Rail commuters will see the cost of getting to work rise today as train fare increases come into force.
Average rail ticket prices are going up by 2.2 per cent but passengers travelling from Headingley or York into the city centre are among those seeing bigger increases in their season ticket costs at 2.4 per cent.
Figures released by Labour today show how rail fares have increased much faster than wages over the last five years.
A season ticket between Leeds and Manchester cost £2,416 in 2010 and is now £2,980.
Labour’s Shadow Transport Secretary Michael Dugher said: “Out-of-touch ministers talk about ‘fair fares for comfortable commuting’, but this is a world away from the reality for millions of hard-up commuters.”

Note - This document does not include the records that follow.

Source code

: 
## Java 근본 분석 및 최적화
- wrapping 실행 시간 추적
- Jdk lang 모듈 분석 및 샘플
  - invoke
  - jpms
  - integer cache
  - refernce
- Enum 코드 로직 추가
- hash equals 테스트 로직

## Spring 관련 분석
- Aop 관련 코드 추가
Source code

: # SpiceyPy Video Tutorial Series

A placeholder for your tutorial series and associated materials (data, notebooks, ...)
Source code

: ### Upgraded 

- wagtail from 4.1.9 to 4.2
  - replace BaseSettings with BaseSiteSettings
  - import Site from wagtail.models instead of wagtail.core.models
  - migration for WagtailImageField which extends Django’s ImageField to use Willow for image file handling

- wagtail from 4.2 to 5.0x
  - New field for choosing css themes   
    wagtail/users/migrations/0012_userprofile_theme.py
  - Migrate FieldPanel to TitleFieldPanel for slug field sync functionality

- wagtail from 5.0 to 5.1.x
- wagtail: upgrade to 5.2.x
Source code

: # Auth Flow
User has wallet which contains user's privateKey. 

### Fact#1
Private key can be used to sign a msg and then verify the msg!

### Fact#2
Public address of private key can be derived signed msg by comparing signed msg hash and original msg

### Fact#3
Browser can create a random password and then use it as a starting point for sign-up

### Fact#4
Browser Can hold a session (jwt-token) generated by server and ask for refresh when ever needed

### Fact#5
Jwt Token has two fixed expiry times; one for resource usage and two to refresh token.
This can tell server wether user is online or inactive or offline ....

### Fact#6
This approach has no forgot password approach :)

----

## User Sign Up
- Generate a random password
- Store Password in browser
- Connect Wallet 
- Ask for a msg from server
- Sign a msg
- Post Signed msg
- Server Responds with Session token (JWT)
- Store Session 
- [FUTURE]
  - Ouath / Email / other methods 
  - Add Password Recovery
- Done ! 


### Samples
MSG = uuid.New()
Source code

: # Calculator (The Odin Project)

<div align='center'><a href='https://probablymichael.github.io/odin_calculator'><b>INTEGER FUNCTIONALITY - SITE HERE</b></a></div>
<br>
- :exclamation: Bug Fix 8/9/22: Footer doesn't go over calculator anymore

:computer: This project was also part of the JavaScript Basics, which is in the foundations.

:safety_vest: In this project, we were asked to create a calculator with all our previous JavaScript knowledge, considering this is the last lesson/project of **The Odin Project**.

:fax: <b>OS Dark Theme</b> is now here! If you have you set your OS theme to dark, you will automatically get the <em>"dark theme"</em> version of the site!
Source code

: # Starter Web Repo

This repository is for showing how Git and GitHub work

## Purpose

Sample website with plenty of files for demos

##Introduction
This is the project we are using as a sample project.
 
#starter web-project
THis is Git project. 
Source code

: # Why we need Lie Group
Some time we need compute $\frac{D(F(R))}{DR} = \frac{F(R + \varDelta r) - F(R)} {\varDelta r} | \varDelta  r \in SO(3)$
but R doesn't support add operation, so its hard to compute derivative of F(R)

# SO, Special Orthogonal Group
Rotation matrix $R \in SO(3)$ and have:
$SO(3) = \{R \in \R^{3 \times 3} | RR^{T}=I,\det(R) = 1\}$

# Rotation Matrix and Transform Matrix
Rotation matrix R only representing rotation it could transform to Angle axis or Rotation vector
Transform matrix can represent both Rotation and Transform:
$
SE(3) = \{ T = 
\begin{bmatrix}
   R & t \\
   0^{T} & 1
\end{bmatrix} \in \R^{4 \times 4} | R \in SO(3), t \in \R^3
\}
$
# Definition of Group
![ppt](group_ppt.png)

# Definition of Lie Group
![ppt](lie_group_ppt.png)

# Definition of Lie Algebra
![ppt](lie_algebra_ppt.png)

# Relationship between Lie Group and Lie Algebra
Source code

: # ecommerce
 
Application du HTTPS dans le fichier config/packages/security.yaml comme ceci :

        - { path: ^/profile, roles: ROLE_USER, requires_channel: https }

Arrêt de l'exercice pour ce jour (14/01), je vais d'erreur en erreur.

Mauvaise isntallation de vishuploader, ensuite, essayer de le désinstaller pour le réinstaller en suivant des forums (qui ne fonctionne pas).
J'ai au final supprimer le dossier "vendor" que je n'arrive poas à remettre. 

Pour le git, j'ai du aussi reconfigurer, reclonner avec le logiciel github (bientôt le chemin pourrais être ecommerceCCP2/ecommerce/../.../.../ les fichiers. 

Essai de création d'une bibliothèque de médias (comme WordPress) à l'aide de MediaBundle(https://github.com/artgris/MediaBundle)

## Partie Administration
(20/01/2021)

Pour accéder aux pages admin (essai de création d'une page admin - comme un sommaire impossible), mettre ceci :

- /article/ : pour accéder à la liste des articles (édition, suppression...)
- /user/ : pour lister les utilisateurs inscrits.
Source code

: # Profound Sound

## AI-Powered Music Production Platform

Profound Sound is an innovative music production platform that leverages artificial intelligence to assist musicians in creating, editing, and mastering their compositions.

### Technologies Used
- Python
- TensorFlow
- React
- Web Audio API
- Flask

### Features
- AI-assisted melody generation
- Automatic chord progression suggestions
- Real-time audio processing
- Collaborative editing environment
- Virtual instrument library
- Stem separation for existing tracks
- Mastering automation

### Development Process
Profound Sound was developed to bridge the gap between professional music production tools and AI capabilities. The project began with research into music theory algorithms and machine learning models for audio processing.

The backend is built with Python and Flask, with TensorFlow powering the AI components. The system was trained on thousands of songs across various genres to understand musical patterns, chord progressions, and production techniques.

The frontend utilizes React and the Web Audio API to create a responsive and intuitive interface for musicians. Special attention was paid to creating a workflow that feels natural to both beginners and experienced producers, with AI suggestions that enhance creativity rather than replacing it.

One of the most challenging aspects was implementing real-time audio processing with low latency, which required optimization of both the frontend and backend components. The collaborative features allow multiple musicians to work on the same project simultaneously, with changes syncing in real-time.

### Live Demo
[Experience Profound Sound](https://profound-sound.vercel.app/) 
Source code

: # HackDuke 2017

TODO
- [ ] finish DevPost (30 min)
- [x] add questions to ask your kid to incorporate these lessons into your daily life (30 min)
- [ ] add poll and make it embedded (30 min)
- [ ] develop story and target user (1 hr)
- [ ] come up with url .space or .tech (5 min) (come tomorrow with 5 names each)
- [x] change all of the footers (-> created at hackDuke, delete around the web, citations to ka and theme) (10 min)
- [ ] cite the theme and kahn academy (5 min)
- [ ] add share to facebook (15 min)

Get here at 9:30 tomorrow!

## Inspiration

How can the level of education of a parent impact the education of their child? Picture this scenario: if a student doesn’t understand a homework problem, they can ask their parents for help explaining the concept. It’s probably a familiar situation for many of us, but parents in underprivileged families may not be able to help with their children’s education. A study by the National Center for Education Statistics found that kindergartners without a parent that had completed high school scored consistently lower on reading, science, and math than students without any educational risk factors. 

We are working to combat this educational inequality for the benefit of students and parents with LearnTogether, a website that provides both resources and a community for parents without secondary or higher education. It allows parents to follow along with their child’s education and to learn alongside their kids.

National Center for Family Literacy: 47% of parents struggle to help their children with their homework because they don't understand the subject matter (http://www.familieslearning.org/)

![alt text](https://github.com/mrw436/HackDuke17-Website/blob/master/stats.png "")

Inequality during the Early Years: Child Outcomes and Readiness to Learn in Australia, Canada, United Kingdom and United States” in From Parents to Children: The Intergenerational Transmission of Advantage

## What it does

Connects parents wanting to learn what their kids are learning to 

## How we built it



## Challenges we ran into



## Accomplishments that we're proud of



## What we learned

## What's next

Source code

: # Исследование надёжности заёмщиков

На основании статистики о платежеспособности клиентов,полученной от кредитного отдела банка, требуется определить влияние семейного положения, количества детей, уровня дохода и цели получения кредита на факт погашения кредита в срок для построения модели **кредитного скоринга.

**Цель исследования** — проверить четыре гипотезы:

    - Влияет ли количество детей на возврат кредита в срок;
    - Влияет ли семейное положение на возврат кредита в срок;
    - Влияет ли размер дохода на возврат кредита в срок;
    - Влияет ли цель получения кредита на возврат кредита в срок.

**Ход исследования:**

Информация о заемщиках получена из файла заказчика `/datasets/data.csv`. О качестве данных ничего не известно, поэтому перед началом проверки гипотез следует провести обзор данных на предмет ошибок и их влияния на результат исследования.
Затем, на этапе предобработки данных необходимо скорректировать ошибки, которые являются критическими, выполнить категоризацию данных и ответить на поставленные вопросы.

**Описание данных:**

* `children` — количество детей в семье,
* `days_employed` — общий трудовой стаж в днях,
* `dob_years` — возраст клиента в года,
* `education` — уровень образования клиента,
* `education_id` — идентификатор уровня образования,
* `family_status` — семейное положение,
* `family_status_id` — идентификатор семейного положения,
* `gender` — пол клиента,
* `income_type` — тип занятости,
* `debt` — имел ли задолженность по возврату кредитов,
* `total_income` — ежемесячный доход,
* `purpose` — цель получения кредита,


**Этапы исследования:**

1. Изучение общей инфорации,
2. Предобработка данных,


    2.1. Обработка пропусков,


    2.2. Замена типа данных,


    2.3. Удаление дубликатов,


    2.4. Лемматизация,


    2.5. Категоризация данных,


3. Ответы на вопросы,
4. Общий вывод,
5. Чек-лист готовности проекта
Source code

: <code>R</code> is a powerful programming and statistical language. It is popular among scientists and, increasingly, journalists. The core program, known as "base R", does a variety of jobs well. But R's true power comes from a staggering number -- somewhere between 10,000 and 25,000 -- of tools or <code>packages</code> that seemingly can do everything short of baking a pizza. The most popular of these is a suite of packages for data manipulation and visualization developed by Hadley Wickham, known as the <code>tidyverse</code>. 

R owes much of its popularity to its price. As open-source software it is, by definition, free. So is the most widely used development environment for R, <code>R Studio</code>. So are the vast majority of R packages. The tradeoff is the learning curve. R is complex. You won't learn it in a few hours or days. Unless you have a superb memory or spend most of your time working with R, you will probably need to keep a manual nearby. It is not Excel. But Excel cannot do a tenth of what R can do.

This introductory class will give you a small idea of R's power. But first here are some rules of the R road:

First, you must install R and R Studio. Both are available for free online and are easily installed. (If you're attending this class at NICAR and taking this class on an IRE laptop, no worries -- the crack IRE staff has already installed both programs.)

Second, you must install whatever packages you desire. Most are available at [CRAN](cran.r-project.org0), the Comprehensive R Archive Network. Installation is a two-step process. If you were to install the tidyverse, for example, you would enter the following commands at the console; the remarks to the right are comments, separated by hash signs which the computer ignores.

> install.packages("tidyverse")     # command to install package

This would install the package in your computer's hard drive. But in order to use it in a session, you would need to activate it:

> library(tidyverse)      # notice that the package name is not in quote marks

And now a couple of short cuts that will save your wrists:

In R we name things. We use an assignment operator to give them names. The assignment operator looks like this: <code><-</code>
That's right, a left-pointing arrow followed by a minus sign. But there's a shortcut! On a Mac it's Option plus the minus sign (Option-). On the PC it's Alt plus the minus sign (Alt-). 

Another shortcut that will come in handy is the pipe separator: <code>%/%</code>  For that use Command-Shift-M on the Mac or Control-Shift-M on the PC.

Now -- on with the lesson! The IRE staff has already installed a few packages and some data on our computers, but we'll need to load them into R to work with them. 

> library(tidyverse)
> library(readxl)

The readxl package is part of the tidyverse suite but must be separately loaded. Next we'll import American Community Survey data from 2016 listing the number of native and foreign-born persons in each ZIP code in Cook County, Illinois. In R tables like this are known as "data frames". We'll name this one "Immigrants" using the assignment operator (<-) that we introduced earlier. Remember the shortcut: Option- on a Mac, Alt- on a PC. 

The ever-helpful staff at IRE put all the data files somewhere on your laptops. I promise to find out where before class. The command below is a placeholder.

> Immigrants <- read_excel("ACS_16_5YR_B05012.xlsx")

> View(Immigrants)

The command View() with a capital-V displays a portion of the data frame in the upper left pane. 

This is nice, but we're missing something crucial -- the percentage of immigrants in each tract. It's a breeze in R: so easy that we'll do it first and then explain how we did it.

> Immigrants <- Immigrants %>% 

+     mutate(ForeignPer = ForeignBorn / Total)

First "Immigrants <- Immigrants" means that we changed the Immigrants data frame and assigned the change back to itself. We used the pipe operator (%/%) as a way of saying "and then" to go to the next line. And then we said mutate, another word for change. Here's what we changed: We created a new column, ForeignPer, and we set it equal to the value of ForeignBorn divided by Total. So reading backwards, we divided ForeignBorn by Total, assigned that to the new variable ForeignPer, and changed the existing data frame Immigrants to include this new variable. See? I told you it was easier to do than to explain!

But the increases were defended by Transport Secretary Patrick McLoughlin.
He said: “We are investing in the biggest rail modernisation since the Victorian era and fares have a crucial role to play in funding these improvements. This is because building better infrastructure helps create jobs, building a stronger economy for us all.”
The Government has also ordered rail companies to make sure that passengers always have access to the lowest possible fare for their journey.
The move came after it was shown that passengers using self-service machines can miss out on fares offered at ticket counters.
Machines will eventually be expected to offer all fares but in a first step companies will be obliged to label them to warn passengers they may get a better deal by visiting the ticket office.
Michael Roberts, head of industry body the Rail Delivery Group, said: “While industry research shows the vast majority of customers find the correct fare using ticket machines, we know there is more we can do to make them better.”
The promise on ticket machines is part of a new rail fare code of conduct to be overssen by the Office of Rail regulation.